━━━━━ DATA SHOWN ━━━━━

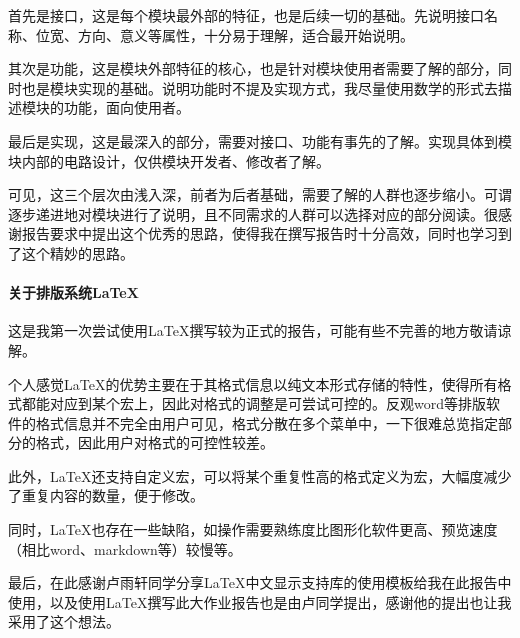 \documentclass[main.tex]{subfiles}
\begin{document}
首先是接口，这是每个模块最外部的特征，也是后续一切的基础。先说明接口名称、位宽、方向、意义等属性，十分易于理解，适合最开始说明。

其次是功能，这是模块外部特征的核心，也是针对模块使用者需要了解的部分，同时也是模块实现的基础。说明功能时不提及实现方式，我尽量使用数学的形式去描述模块的功能，面向使用者。

最后是实现，这是最深入的部分，需要对接口、功能有事先的了解。实现具体到模块内部的电路设计，仅供模块开发者、修改者了解。

可见，这三个层次由浅入深，前者为后者基础，需要了解的人群也逐步缩小。可谓逐步递进地对模块进行了说明，且不同需求的人群可以选择对应的部分阅读。很感谢报告要求中提出这个优秀的思路，使得我在撰写报告时十分高效，同时也学习到了这个精妙的思路。

\paragraph{关于排版系统\LaTeX}
这是我第一次尝试使用\LaTeX 撰写较为正式的报告，可能有些不完善的地方敬请谅解。

个人感觉\LaTeX 的优势主要在于其格式信息以纯文本形式存储的特性，使得所有格式都能对应到某个宏上，因此对格式的调整是可尝试可控的。反观word等排版软件的格式信息并不完全由用户可见，格式分散在多个菜单中，一下很难总览指定部分的格式，因此用户对格式的可控性较差。

此外，\LaTeX 还支持自定义宏，可以将某个重复性高的格式定义为宏，大幅度减少了重复内容的数量，便于修改。

同时，\LaTeX 也存在一些缺陷，如操作需要熟练度比图形化软件更高、预览速度（相比word、markdown等）较慢等。

最后，在此感谢卢雨轩同学分享\LaTeX 中文显示支持库的使用模板给我在此报告中使用，以及使用\LaTeX 撰写此大作业报告也是由卢同学提出，感谢他的提出也让我采用了这个想法。
\end{document}
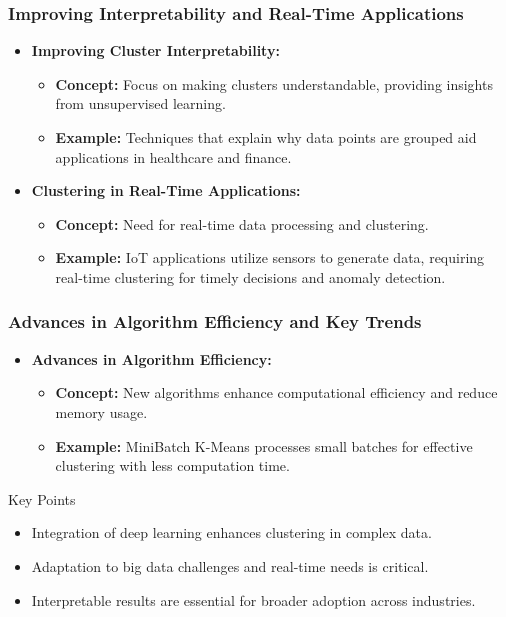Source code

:\documentclass[aspectratio=169]{beamer}
\begin{document}
\begin{frame}[fragile]
    \frametitle{Improving Interpretability and Real-Time Applications}
    \begin{itemize}
        \item \textbf{Improving Cluster Interpretability:}
        \begin{itemize}
            \item \textbf{Concept:} Focus on making clusters understandable, providing insights from unsupervised learning.
            \item \textbf{Example:} Techniques that explain why data points are grouped aid applications in healthcare and finance.
        \end{itemize}
        
        \item \textbf{Clustering in Real-Time Applications:}
        \begin{itemize}
            \item \textbf{Concept:} Need for real-time data processing and clustering.
            \item \textbf{Example:} IoT applications utilize sensors to generate data, requiring real-time clustering for timely decisions and anomaly detection.
        \end{itemize}
    \end{itemize}
\end{frame}

\begin{frame}[fragile]
    \frametitle{Advances in Algorithm Efficiency and Key Trends}
    \begin{itemize}
        \item \textbf{Advances in Algorithm Efficiency:}
        \begin{itemize}
            \item \textbf{Concept:} New algorithms enhance computational efficiency and reduce memory usage.
            \item \textbf{Example:} MiniBatch K-Means processes small batches for effective clustering with less computation time.
        \end{itemize}
    \end{itemize}
    
    \begin{block}{Key Points}
        \begin{itemize}
            \item Integration of deep learning enhances clustering in complex data.
            \item Adaptation to big data challenges and real-time needs is critical.
            \item Interpretable results are essential for broader adoption across industries.
        \end{itemize}
    \end{block}
\end{frame}
\end{document}
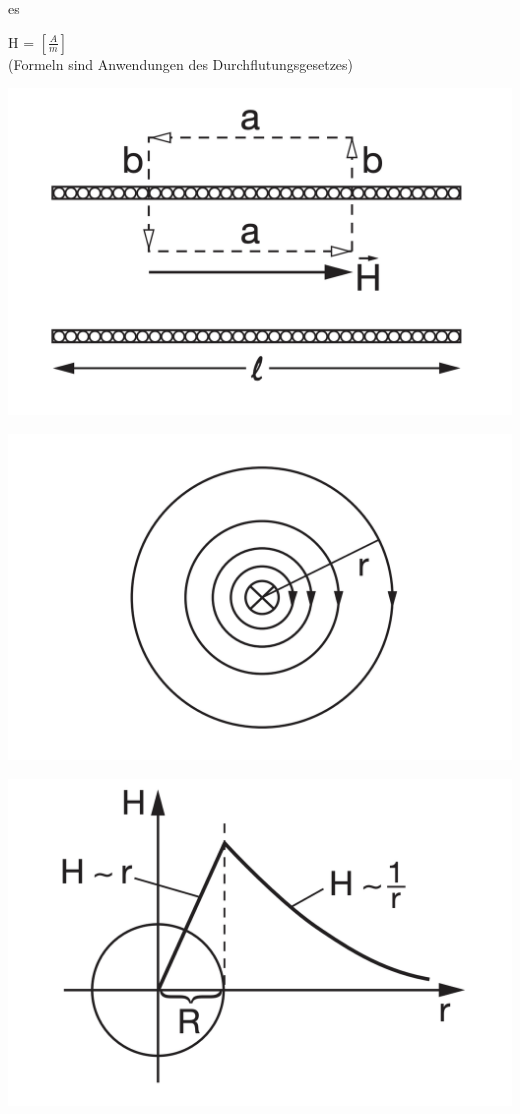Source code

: es\documentclass[a4paper, fontsize=8pt, landscape]{scrartcl}
\begin{document}
\begin{multicols*}{4}
    H = $[\frac{A}{m}]$\\
    (Formeln sind Anwendungen des Durchflutungsgesetzes)
    
    
    \begin{center}
        \includegraphics[scale=0.1]{Images/Spulemagfeld.png}
    \end{center}
    \begin{center}
        \includegraphics[scale=0.1]{Images/geraderLeiter.png}
    \end{center}
    \begin{center}
        \includegraphics[scale=0.1]{Images/dickesKabel.png}
    \end{center}
    

\end{multicols*}
\end{document}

━━━━━

* _DIRECTIONS_: Print the entire listing above verbatim. No picture should be included.

* _RESULT FOR THIS TASK_:
 \documentclass[main.tex]{subfiles}
\begin{document}
首先是接口，这是每个模块最外部的特征，也是后续一切的基础。先说明接口名称、位宽、方向、意义等属性，十分易于理解，适合最开始说明。

其次是功能，这是模块外部特征的核心，也是针对模块使用者需要了解的部分，同时也是模块实现的基础。说明功能时不提及实现方式，我尽量使用数学的形式去描述模块的功能，面向使用者。

最后是实现，这是最深入的部分，需要对接口、功能有事先的了解。实现具体到模块内部的电路设计，仅供模块开发者、修改者了解。

可见，这三个层次由浅入深，前者为后者基础，需要了解的人群也逐步缩小。可谓逐步递进地对模块进行了说明，且不同需求的人群可以选择对应的部分阅读。很感谢报告要求中提出这个优秀的思路，使得我在撰写报告时十分高效，同时也学习到了这个精妙的思路。

\paragraph{关于排版系统\LaTeX}
这是我第一次尝试使用\LaTeX 撰写较为正式的报告，可能有些不完善的地方敬请谅解。

个人感觉\LaTeX 的优势主要在于其格式信息以纯文本形式存储的特性，使得所有格式都能对应到某个宏上，因此对格式的调整是可尝试可控的。反观word等排版软件的格式信息并不完全由用户可见，格式分散在多个菜单中，一下很难总览指定部分的格式，因此用户对格式的可控性较差。

此外，\LaTeX 还支持自定义宏，可以将某个重复性高的格式定义为宏，大幅度减少了重复内容的数量，便于修改。

同时，\LaTeX 也存在一些缺陷，如操作需要熟练度比图形化软件更高、预览速度（相比word、markdown等）较慢等。

最后，在此感谢卢雨轩同学分享\LaTeX 中文显示支持库的使用模板给我在此报告中使用，以及使用\LaTeX 撰写此大作业报告也是由卢同学提出，感谢他的提出也让我采用了这个想法。
\end{document}
Source code

:\documentclass[aspectratio=169]{beamer}
\begin{document}
\begin{frame}[fragile]
    \frametitle{Improving Interpretability and Real-Time Applications}
    \begin{itemize}
        \item \textbf{Improving Cluster Interpretability:}
        \begin{itemize}
            \item \textbf{Concept:} Focus on making clusters understandable, providing insights from unsupervised learning.
            \item \textbf{Example:} Techniques that explain why data points are grouped aid applications in healthcare and finance.
        \end{itemize}
        
        \item \textbf{Clustering in Real-Time Applications:}
        \begin{itemize}
            \item \textbf{Concept:} Need for real-time data processing and clustering.
            \item \textbf{Example:} IoT applications utilize sensors to generate data, requiring real-time clustering for timely decisions and anomaly detection.
        \end{itemize}
    \end{itemize}
\end{frame}

\begin{frame}[fragile]
    \frametitle{Advances in Algorithm Efficiency and Key Trends}
    \begin{itemize}
        \item \textbf{Advances in Algorithm Efficiency:}
        \begin{itemize}
            \item \textbf{Concept:} New algorithms enhance computational efficiency and reduce memory usage.
            \item \textbf{Example:} MiniBatch K-Means processes small batches for effective clustering with less computation time.
        \end{itemize}
    \end{itemize}
    
    \begin{block}{Key Points}
        \begin{itemize}
            \item Integration of deep learning enhances clustering in complex data.
            \item Adaptation to big data challenges and real-time needs is critical.
            \item Interpretable results are essential for broader adoption across industries.
        \end{itemize}
    \end{block}
\end{frame}
\end{document}
Source code

: es\documentclass[a4paper, fontsize=8pt, landscape]{scrartcl}
\begin{document}
\begin{multicols*}{4}
    H = $[\frac{A}{m}]$\\
    (Formeln sind Anwendungen des Durchflutungsgesetzes)
    
    
    \begin{center}
        \includegraphics[scale=0.1]{Images/Spulemagfeld.png}
    \end{center}
    \begin{center}
        \includegraphics[scale=0.1]{Images/geraderLeiter.png}
    \end{center}
    \begin{center}
        \includegraphics[scale=0.1]{Images/dickesKabel.png}
    \end{center}
    

\end{multicols*}
\end{document}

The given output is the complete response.